The records must be duplicated exactly, with every picture left out.

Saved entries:
--- START ---

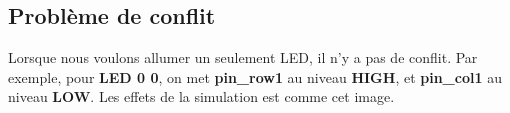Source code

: \documentclass[14px]{article}
\begin{document}
\clearpage

\subsection{Problème de conflit}


\clearpage
Lorsque nous voulons allumer un seulement LED, il n'y a pas de conflit. Par exemple, pour \textbf{LED 0 0}, on met \textbf{pin\_row1} au niveau \textbf{HIGH}, et \textbf{pin\_col1} au niveau \textbf{LOW}. Les effets de la simulation est comme cet image.\\
\begin{figure}[htbp]
\end{figure}\\
\end{document}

--- END ---

**Problem solution**
Source code

: \documentclass[14px]{article}
\begin{document}
\clearpage

\subsection{Problème de conflit}


\clearpage
Lorsque nous voulons allumer un seulement LED, il n'y a pas de conflit. Par exemple, pour \textbf{LED 0 0}, on met \textbf{pin\_row1} au niveau \textbf{HIGH}, et \textbf{pin\_col1} au niveau \textbf{LOW}. Les effets de la simulation est comme cet image.\\
\begin{figure}[htbp]
\end{figure}\\
\end{document}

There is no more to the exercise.